Sharing an image online is always a request for viewers, whether these are our Facebook friends, Instagram followers, or Google’s machine learning algorithms.
Selfies are always derided as the ultimate demand for attention, but every image shared on social media is a kind of selfie, a request that other people acknowledge your existence.
We take countless photos of ourselves and our surroundings because we are trying to make sense of what Susan Sontag terms “the remoteness of the real;” trying to bridge the gap between ourselves and everyone else through photos. Archives of old images offer a retreat from the relentless pace at which the landscape around us is changing. Permeated in so many ways by the internet’s inescapable presence, even our offline world feels like it's changing achingly fast. Of course, I would still feel this way if the internet did not exist. Time always moves too quick. Photo archives only offer the illusion of a pause.
Susan Sontag points out in On Photography that “to photograph is to confer importance” even to the most mundane of subjects. With the wide availability of high-quality camera phones, this statement extends to the photographer as well.
It’s not the photo that matters, but the fact that you were there to take it.
“Any photograph that anybody takes becomes part of an archive of images about the world—or of the world,” the artist Penelope Umbrico tells me. As we record the world through images online, we are also expanding it.
“I think archiving the internet is important, and one of the major reasons is that a large part of our lives are saved online,” Douglas Batten, of Internet History, says.
“If the internet vanished tomorrow, you'd find years of information, a lot of it personal—but also a lot of it indicative of what life was like at the beginning of the 2000s—gone. The internet won't vanish tomorrow, probably, but it's entirely possible another situation like what happened to Webshots could happen again.
"For example, Verizon could decide to kill Flickr, and there goes fifteen years of history. But Verizon doesn't see itself actively erasing years of human endeavor or examples of what life was like in 20XX. It doesn't care. It's just ‘data’ to them, costing them money, sucking up space on some server in Yahoo's basement.
“The picture might suck and the blog post might be bad, but we're better off with them than without them.”
The possibility that our photographs will stay on the web forever continues to provoke anxiety, but it’s becoming clear that the opposite is more likely to occur. Images of our pasts, both personal and public, will slowly degrade, eventually becoming inaccessible, corrupted, lost.

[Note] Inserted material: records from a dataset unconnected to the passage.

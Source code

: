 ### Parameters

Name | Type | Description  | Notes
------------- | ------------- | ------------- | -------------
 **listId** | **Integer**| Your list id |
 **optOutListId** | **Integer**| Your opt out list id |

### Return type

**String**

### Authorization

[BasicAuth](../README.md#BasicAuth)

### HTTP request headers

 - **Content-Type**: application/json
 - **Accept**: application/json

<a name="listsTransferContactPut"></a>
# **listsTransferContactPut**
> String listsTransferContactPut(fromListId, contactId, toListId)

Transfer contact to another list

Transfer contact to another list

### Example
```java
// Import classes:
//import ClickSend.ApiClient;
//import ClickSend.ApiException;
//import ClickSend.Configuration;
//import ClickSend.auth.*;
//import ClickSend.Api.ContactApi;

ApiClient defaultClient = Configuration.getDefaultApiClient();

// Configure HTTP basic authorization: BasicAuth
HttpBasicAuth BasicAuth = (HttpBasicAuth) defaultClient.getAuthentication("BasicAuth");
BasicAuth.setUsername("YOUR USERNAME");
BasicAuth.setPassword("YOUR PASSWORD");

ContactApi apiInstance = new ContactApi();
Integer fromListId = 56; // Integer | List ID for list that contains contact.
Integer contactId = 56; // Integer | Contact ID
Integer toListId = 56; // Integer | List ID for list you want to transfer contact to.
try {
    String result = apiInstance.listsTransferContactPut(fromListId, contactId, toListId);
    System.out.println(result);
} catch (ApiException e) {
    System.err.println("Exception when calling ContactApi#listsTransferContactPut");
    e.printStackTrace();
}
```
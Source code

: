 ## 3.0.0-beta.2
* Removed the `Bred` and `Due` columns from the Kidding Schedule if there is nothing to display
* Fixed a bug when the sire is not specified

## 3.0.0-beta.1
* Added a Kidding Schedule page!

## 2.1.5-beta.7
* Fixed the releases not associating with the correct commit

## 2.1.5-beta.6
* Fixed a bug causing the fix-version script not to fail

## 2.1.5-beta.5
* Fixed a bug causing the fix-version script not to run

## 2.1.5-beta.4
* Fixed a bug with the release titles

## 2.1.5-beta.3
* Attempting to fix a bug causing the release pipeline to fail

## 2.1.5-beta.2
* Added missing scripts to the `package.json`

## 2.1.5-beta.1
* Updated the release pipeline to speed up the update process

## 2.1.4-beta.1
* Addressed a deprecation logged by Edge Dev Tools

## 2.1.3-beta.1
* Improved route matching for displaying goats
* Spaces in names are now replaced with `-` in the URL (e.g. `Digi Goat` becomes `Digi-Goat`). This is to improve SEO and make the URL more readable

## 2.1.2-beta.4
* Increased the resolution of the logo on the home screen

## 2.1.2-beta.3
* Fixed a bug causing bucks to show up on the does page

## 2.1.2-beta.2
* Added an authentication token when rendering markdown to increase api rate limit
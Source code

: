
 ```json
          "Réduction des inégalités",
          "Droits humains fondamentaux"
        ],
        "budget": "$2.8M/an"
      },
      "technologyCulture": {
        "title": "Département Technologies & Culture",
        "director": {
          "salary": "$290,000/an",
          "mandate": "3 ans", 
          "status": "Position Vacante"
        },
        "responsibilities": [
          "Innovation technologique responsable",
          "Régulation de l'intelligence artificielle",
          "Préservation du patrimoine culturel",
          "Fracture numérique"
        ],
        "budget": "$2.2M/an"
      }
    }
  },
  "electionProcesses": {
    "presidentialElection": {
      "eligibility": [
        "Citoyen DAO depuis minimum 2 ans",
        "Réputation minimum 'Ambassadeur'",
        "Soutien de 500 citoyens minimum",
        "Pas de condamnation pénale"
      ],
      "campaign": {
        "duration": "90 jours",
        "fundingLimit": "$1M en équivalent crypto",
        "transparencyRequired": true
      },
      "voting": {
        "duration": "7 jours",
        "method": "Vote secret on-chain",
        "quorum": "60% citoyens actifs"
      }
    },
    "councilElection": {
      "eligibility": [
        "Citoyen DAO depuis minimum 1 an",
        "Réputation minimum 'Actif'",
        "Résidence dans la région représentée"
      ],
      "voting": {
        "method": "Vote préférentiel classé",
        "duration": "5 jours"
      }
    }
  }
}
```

It’s vital, then, that artists are working to archive the images of our near-present pasts, which would otherwise disappear. As photography becomes more about the photographer and the process, and less about the preservation of images themselves, online archives like the ones discussed here serve as imperfect records of the internet, and of ourselves.
"Photography is not practiced by most people as an art. It is mainly a social rite, a defense against anxiety, and a tool of power," Susan Sontag writes in On Photography. Nowhere are these functions of photography more apparent than in the photos I've discussed here. These photos were taken mostly to sell belongings that somebody thought had value, and to record people and places that somebody wanted to remember.
Photographs are proof of time passing, but a photo is also proof of the present—proof that you did exist, that you are existing right now, in front of a camera lens, or a mirror, or a computer screen.